Православная книга России | Олеся Николаева | 25.03.2008 |
Отвечая на вопросы наших корреспондентов, Олеся Николаева поднимает очень важную проблему — какой в современной литературе на православную тему может предстать Церковь, всегда ли лишь с одной, парадной стороны? Можно ли говорить о проблемах Церкви и описывать бытовую сторону ее жизни с улыбкой, и не оттолкнет ли это тех людей, которые ищут в Церкви неземного и высокого?
— Олеся Александровна, вы считаете себя в первую очередь поэтом или прозаиком?

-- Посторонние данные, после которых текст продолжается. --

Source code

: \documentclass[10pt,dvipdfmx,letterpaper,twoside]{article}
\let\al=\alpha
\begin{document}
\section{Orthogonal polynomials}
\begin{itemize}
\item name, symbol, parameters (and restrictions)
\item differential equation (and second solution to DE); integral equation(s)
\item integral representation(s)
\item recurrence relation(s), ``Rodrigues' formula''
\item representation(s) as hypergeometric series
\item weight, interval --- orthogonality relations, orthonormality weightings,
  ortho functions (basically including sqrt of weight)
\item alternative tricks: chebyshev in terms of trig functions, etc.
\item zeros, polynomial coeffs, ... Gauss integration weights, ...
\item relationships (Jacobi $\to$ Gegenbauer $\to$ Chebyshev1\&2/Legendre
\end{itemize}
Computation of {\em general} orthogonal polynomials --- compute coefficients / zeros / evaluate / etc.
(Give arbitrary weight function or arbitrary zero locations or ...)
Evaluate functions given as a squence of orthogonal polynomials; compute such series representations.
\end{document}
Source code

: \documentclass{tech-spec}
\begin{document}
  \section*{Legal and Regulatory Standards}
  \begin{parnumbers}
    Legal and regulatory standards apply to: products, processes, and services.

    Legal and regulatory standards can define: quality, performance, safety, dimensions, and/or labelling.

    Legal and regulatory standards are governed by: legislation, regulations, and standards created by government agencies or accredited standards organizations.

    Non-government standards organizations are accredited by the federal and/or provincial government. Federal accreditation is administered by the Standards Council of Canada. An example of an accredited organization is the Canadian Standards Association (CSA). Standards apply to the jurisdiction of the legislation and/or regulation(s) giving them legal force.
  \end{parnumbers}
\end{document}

— Я начинала со стихов и до сих пор не могу оставить эту «первую любовь мою». Но иногда я чувствую, что традиционная силлабо-тоника «устала» от частого употребления, обветшала, и поэтика Серебряного века пришла в противоречие с мелосом подлинно религиозной поэзии — поэзии Священного Писания и литургии. И на этом пути поэту нужно искать какой-то новый ритмический рисунок, новый звук. И, возможно, это надо делать через прозу. В такие периоды я и засаживаюсь за рассказы, повести и даже романы. Но если в стихах я, в свои лучшие моменты, испытываю сладкое чувство самовластия и уверенности в своем праве делать то, что доселе было недопустимо, то в прозе я осознаю, что у меня куда более скромные возможности. И действительно — я вполне могу представить мои стихи в антологиях поэзии XX века по соседству со стихами Бориса Пастернака, Анны Ахматовой и Марины Цветаевой (как это и бывало), но абсурдно вообразить мою прозу рядом с прозой Андрея Платонова, знавшего великие тайны мастерства, или с прозой Томаса Манна.
— Есть мнение, что дети сейчас мало читают, что их общий культурный уровень низок. А какими приходят к вам в Литературный институт вчерашние школьники?
— Они вполне соответствуют высказанному вами мнению: порой они приходят дремучими, не знающими азов русской классики, дезориентированными интернетовской поэзией, которую я им просто запрещаю читать, пока они не познакомятся с образцами подлинной литературы.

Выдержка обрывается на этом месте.